# Your goal:
Using the records below, write out again exactly the lines that begin at the line containing "can be easily" and end at the line containing "estimation and effectively", and no other lines.

------------------------------------------------------------

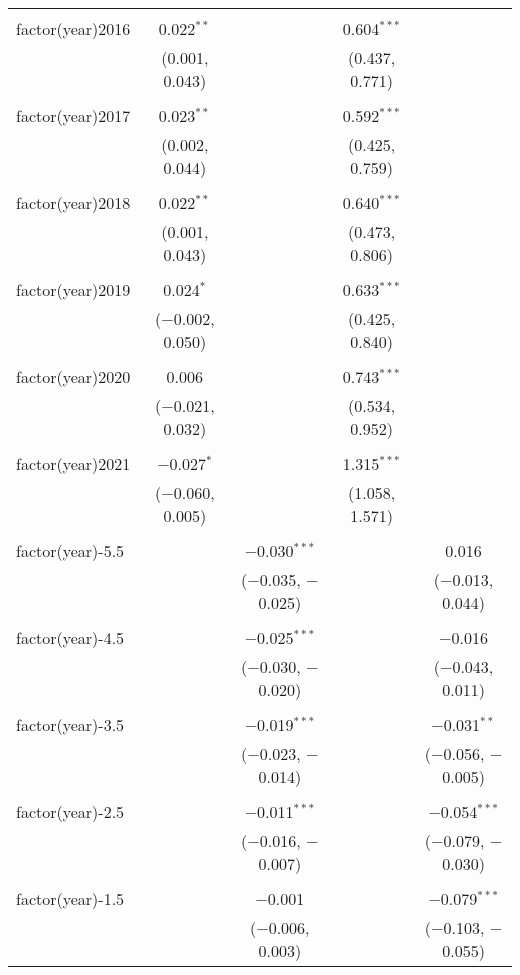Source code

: \begin{table}[!htbp]
\begin{tabular}{@{\extracolsep{5pt}}lcccc}
  & & & & \\ 
 factor(year)2016 & 0.022$^{**}$ &  & 0.604$^{***}$ &  \\ 
  & (0.001, 0.043) &  & (0.437, 0.771) &  \\ 
  & & & & \\ 
 factor(year)2017 & 0.023$^{**}$ &  & 0.592$^{***}$ &  \\ 
  & (0.002, 0.044) &  & (0.425, 0.759) &  \\ 
  & & & & \\ 
 factor(year)2018 & 0.022$^{**}$ &  & 0.640$^{***}$ &  \\ 
  & (0.001, 0.043) &  & (0.473, 0.806) &  \\ 
  & & & & \\ 
 factor(year)2019 & 0.024$^{*}$ &  & 0.633$^{***}$ &  \\ 
  & ($-$0.002, 0.050) &  & (0.425, 0.840) &  \\ 
  & & & & \\ 
 factor(year)2020 & 0.006 &  & 0.743$^{***}$ &  \\ 
  & ($-$0.021, 0.032) &  & (0.534, 0.952) &  \\ 
  & & & & \\ 
 factor(year)2021 & $-$0.027$^{*}$ &  & 1.315$^{***}$ &  \\ 
  & ($-$0.060, 0.005) &  & (1.058, 1.571) &  \\ 
  & & & & \\ 
 factor(year)-5.5 &  & $-$0.030$^{***}$ &  & 0.016 \\ 
  &  & ($-$0.035, $-$0.025) &  & ($-$0.013, 0.044) \\ 
  & & & & \\ 
 factor(year)-4.5 &  & $-$0.025$^{***}$ &  & $-$0.016 \\ 
  &  & ($-$0.030, $-$0.020) &  & ($-$0.043, 0.011) \\ 
  & & & & \\ 
 factor(year)-3.5 &  & $-$0.019$^{***}$ &  & $-$0.031$^{**}$ \\ 
  &  & ($-$0.023, $-$0.014) &  & ($-$0.056, $-$0.005) \\ 
  & & & & \\ 
 factor(year)-2.5 &  & $-$0.011$^{***}$ &  & $-$0.054$^{***}$ \\ 
  &  & ($-$0.016, $-$0.007) &  & ($-$0.079, $-$0.030) \\ 
  & & & & \\ 
 factor(year)-1.5 &  & $-$0.001 &  & $-$0.079$^{***}$ \\ 
  &  & ($-$0.006, 0.003) &  & ($-$0.103, $-$0.055) \\ 

\end{tabular}
\end{table}
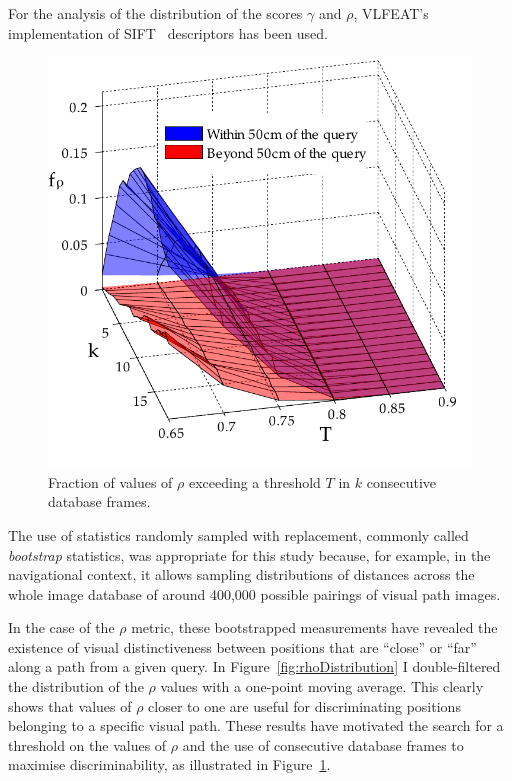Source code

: 
For the analysis of the distribution of the scores $\gamma$ and $\rho$, VLFEAT's~\cite{Vedaldi2008} implementation of SIFT~\cite{lowe2004distinctive} descriptors has been used.

\begin{figure}
\begin{center}
\includegraphics[width=.8\linewidth]{./gfx/Chapter02/C1twoTestWithBootstrapping2.pdf}
\caption{Fraction of values of $\rho$ exceeding a threshold $T$ in $k$ consecutive database frames.}
\label{fig:rocTwoParametersC5}
\end{center}
\end{figure}

The use of statistics randomly sampled with replacement, commonly called \textit{bootstrap} statistics, was appropriate for this study because, for example, in the navigational context, it allows sampling distributions of distances across the whole image database of around 400,000 possible pairings of visual path images.

In the case of the $\rho$ metric, these bootstrapped measurements have revealed the existence of visual distinctiveness between positions that are ``close'' or ``far'' along a path from a given query. In Figure~\ref{fig:rhoDistribution} I double-filtered the distribution of the $\rho$ values with a one-point moving average. This clearly shows that values of $\rho$ closer to one are useful for discriminating positions belonging to a specific visual path. These results have motivated the search for a threshold on the values of $\rho$ and the use of consecutive database frames to maximise discriminability, as illustrated in Figure~\ref{fig:rocTwoParametersC5}.


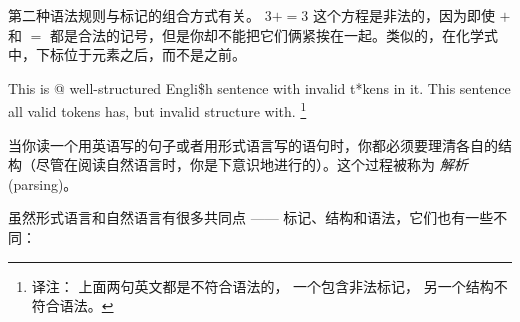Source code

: 
第二种语法规则与标记的组合方式有关。 $3 + = 3$ 这个方程是非法的，因为即使 $+$ 和 $=$ 都是合法的记号，但是你却不能把它们俩紧挨在一起。类似的，在化学式中，下标位于元素之后，而不是之前。

This is @ well-structured Engli\$h
sentence with invalid t*kens in it.  This sentence all valid tokens
has, but invalid structure with.
\footnote{译注： 上面两句英文都是不符合语法的， 一个包含非法标记， 另一个结构不符合语法。}


当你读一个用英语写的句子或者用形式语言写的语句时，你都必须要理清各自的结构（尽管在阅读自然语言时，你是下意识地进行的）。这个过程被称为 {\em 解析} (parsing)。
  


虽然形式语言和自然语言有很多共同点 —— 标记、结构和语法，它们也有一些不同：
    


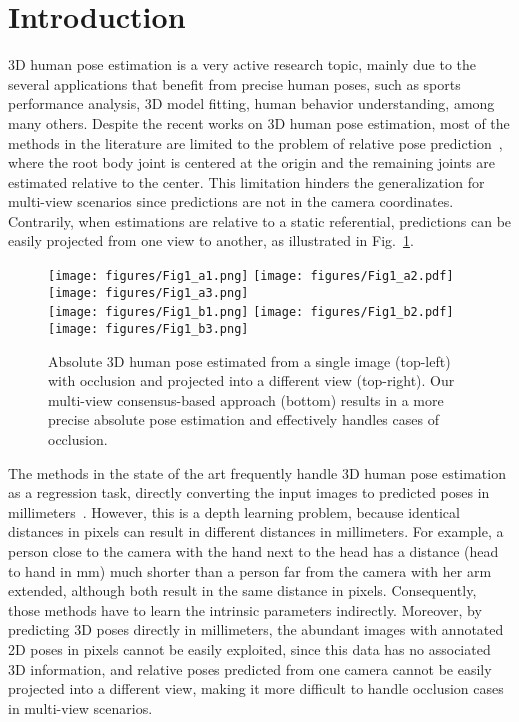 \documentclass[10pt,twocolumn,letterpaper]{article}
\newcommand{\revb}[1]{{#1}}
\begin{document}
\section{Introduction}

3D human pose estimation is a very active research topic, mainly due to the
several applications that benefit from precise human poses, such as
sports performance analysis, 3D model fitting, human behavior
understanding, among many others.
Despite the recent works on 3D human pose estimation, most of the
methods in the literature are limited to the problem of relative pose
prediction~\cite{Chen_2017_CVPR, Tome_2017_CVPR, Zhou_2016_CVPR, belagiannis20143d, amin2013multi}, where the root body joint is centered at the origin and the
remaining joints are estimated relative to the center.
This limitation hinders the generalization for multi-view scenarios
since predictions are not in the camera coordinates.
Contrarily, when estimations are relative to \revb{a static referential, predictions}
can be easily projected from one view to another,
as illustrated in Fig.~\ref{fig:intro}.

\begin{figure}[!h]
  \centering
  \texttt{[image: figures/Fig1\_a1.png]}
  \texttt{[image: figures/Fig1\_a2.pdf]}
  \texttt{[image: figures/Fig1\_a3.png]}\\
  \texttt{[image: figures/Fig1\_b1.png]}
  \texttt{[image: figures/Fig1\_b2.pdf]}
  \texttt{[image: figures/Fig1\_b3.png]}\caption{Absolute 3D human pose estimated from a single image (top-left)
  with occlusion and projected into a different view (top-right). Our multi-view
  consensus-based approach (bottom) results in a more precise absolute pose
  estimation and effectively handles cases of occlusion.}
  \label{fig:intro}
\end{figure}

The methods in the state of the art frequently handle 3D human pose estimation
as a regression task, directly converting the input images to predicted poses in
millimeters~\cite{Sun_2018_ECCV, Li_2015_ICCV}.  However, this is a depth
learning problem, because identical distances in pixels can result in different
distances in millimeters. For example, a person close to the camera with the
hand next to the head has a distance (head to hand in mm) much shorter than a
person far from the camera with her arm extended, although both result in the
same distance in pixels.  Consequently, those methods have to learn the
intrinsic parameters indirectly.
Moreover, by predicting 3D poses directly in millimeters, the abundant
images with annotated 2D poses in pixels cannot be easily exploited, since
this data has no associated 3D information, and relative poses
predicted from one camera cannot be easily projected into a different view,
making it more difficult to handle occlusion cases in multi-view scenarios.
\end{document}
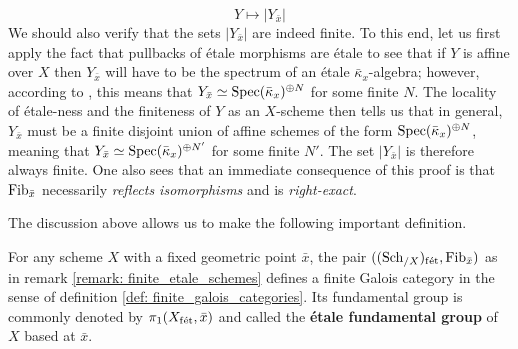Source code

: \begin{remark}
                        $$Y \mapsto |Y_{\bar{x}}|$$
                    We should also verify that the sets $|Y_{\bar{x}}|$ are indeed finite. To this end, let us first apply the fact that pullbacks of \'etale morphisms are \'etale to see that if $Y$ is affine over $X$ then $Y_{\bar{x}}$ will have to be the spectrum of an \'etale $\bar{\kappa}_x$-algebra; however, according to \cite[\href{https://stacks.math.columbia.edu/tag/00U3}{Tag 00U3}]{stacks}, this means that $Y_{\bar{x}} \simeq \mathrm{Spec} (\bar{\kappa}_x)^{\oplus N}$ for some finite $N$. The locality of \'etale-ness and the finiteness of $Y$ as an $X$-scheme then tells us that in general, $Y_{\bar{x}}$ must be a finite disjoint union of affine schemes of the form $\mathrm{Spec} (\bar{\kappa}_x)^{\oplus N}$, meaning that $Y_{\bar{x}} \simeq \mathrm{Spec} (\bar{\kappa}_x)^{\oplus N'}$ for some finite $N'$. The set $|Y_{\bar{x}}|$ is therefore always finite. One also sees that an immediate consequence of this proof is that $\mathrm{Fib}_{\bar{x}}$ necessarily \textit{reflects isomorphisms} and is \textit{right-exact}. 
                \end{remark}
                
                The discussion above allows us to make the following important definition.
                \begin{definition} \label{def: etale_fundamental_groups_of_schemes}
                    For any scheme $X$ with a fixed geometric point $\bar{x}$, the pair $((\mathrm{Sch}_{/X})_{\mathrm{f\acute{e}t}}, \mathrm{Fib}_{\bar{x}})$ as in remark \ref{remark: finite_etale_schemes} defines a finite Galois category in the sense of definition \ref{def: finite_galois_categories}. Its fundamental group is commonly denoted by $\pi_1(X_{\mathrm{f\acute{e}t}}, \bar{x})$ and called the \textbf{\'etale fundamental group} of $X$ based at $\bar{x}$.
                \end{definition}
                
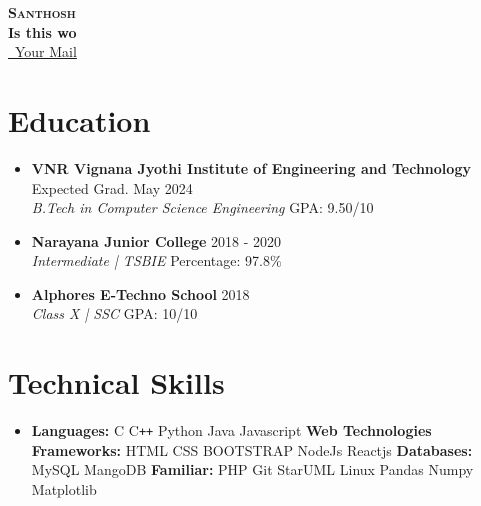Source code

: \documentclass[letterpaper,5pt]{article}
\begin{document}
    \begin{center}
      \textbf{\Huge \scshape Santhosh} \\ \vspace{5pt}
      \textbf{\large Is this wo} \\ \vspace{2pt}
      \href{mailto:mail@mail.com}{\raisebox{-0.05\height}\faEnvelope \ Your Mail} 
       \
       \
       \
    \end{center}

    
    \section{Education}
    \begin{itemize}
        \item
            \textbf{VNR Vignana Jyothi Institute of Engineering and Technology} \hfill Expected Grad. May 2024 \\
            \textit{B.Tech in Computer Science Engineering} \hfill GPA: 9.50/10
          \vspace*{-2mm}  
        \item
            \textbf{Narayana Junior College} \hfill 2018 - 2020 \\
            \textit{Intermediate | TSBIE} \hfill Percentage: 97.8\%
            \vspace*{-2mm}  
        \item
            \textbf{Alphores E-Techno School} \hfill 2018 \\
            \textit{Class X | SSC} \hfill GPA: 10/10
    \end{itemize}
    \vspace*{-6mm}  
    
    
    \section{Technical Skills}
        \begin{itemize}[leftmargin=0.15in,label={}]
          \item{
            \textbf{Languages: }{C \textbullet{} C\texttt{++} \textbullet{} Python \textbullet{} Java \textbullet{} Javascript \newline}
            \textbf{Web Technologies Frameworks: }{HTML  \textbullet CSS \textbullet{} BOOTSTRAP \textbullet{} NodeJs \textbullet{} Reactjs \newline}
            \textbf{Databases: }{MySQL \textbullet{} MangoDB \newline}
            \textbf{Familiar: }{PHP \textbullet{} Git \textbullet{} StarUML \textbullet{} Linux \textbullet{} Pandas \textbullet{} Numpy \textbullet{} Matplotlib } 
            
          }
          
        \end{itemize}
        \vspace*{-6mm}  
    
\end{document}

------------------------------------------------------------

# Result:
can be easily projected from one view to another,
as illustrated in Fig.~\ref{fig:intro}.

\begin{figure}[!h]
  \centering
  \texttt{[image: figures/Fig1\_a1.png]}
  \texttt{[image: figures/Fig1\_a2.pdf]}
  \texttt{[image: figures/Fig1\_a3.png]}\\
  \texttt{[image: figures/Fig1\_b1.png]}
  \texttt{[image: figures/Fig1\_b2.pdf]}
  \texttt{[image: figures/Fig1\_b3.png]}\caption{Absolute 3D human pose estimated from a single image (top-left)
  with occlusion and projected into a different view (top-right). Our multi-view
  consensus-based approach (bottom) results in a more precise absolute pose
  estimation and effectively handles cases of occlusion.}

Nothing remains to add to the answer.